- Opening Delimiter -
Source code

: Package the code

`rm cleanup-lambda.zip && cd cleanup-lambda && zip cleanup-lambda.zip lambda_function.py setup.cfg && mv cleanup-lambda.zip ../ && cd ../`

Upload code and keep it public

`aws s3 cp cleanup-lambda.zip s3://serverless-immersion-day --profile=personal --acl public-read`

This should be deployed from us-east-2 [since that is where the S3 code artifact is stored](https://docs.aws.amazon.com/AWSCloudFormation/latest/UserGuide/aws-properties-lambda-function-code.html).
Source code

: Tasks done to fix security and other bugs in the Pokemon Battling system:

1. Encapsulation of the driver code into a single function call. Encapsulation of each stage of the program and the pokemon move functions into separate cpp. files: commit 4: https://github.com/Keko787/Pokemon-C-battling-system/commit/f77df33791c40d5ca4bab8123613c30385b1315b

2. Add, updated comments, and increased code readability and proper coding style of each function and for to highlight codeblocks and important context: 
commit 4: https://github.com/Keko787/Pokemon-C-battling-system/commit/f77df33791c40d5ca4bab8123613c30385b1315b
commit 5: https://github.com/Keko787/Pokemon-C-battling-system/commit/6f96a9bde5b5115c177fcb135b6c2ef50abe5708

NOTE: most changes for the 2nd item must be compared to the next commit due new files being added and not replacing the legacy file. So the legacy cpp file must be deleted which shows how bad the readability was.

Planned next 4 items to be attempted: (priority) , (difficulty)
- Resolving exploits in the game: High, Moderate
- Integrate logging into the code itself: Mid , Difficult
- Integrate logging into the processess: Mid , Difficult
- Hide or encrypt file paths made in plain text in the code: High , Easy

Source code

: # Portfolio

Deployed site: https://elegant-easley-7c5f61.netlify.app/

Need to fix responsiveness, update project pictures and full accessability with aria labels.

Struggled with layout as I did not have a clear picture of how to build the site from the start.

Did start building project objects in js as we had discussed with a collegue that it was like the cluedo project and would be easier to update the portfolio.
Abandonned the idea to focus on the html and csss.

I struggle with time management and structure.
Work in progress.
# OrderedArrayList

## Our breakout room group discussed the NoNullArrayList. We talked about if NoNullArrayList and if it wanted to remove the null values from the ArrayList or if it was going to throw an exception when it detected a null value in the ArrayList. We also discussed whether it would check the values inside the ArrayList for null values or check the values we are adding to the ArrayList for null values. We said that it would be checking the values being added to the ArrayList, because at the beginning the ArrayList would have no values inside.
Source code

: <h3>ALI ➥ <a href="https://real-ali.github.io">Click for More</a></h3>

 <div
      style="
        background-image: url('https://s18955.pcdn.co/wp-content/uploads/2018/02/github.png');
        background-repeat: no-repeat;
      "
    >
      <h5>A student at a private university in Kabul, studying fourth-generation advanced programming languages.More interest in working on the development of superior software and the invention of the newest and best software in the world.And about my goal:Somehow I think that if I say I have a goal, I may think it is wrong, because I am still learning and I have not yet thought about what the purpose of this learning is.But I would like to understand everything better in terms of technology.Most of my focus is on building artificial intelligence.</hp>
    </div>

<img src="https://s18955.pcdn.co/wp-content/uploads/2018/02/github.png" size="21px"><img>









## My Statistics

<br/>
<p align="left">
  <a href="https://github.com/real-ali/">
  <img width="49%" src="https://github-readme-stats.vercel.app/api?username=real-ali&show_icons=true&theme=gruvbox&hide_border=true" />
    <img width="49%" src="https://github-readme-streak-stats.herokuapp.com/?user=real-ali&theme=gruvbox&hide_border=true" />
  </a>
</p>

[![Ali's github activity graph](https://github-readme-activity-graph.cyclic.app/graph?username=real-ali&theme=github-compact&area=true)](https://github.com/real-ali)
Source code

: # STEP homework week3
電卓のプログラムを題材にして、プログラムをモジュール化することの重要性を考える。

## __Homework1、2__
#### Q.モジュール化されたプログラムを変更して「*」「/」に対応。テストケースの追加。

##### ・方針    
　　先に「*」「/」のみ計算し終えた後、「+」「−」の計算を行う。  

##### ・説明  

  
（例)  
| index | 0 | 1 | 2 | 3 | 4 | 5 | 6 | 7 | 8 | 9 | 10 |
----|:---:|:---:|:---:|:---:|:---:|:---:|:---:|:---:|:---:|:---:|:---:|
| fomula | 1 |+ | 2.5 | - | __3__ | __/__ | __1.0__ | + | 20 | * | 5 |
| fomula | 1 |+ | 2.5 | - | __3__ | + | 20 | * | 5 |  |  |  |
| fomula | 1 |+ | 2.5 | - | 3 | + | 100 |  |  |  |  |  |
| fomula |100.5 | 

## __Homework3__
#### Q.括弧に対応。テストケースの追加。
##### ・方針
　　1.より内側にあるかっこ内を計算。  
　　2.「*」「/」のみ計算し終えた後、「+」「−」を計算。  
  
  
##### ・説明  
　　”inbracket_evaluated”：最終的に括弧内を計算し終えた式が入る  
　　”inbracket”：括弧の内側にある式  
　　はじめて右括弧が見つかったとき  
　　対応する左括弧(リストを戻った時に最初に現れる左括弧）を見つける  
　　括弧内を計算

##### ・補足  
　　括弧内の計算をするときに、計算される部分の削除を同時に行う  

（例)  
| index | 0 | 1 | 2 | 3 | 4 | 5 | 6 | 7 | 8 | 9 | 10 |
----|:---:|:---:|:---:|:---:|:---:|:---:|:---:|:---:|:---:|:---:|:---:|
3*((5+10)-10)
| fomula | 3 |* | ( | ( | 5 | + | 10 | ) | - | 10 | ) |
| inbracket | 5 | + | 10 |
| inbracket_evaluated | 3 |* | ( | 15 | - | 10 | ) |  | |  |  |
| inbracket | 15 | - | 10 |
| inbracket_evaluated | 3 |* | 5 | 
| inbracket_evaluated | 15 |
- Closing Delimiter -
■ Work task ■
Please go through the data and copy each line containing the word "logging".

■ Exercise solution ■
- Integrate logging into the code itself: Mid , Difficult
- Integrate logging into the processess: Mid , Difficult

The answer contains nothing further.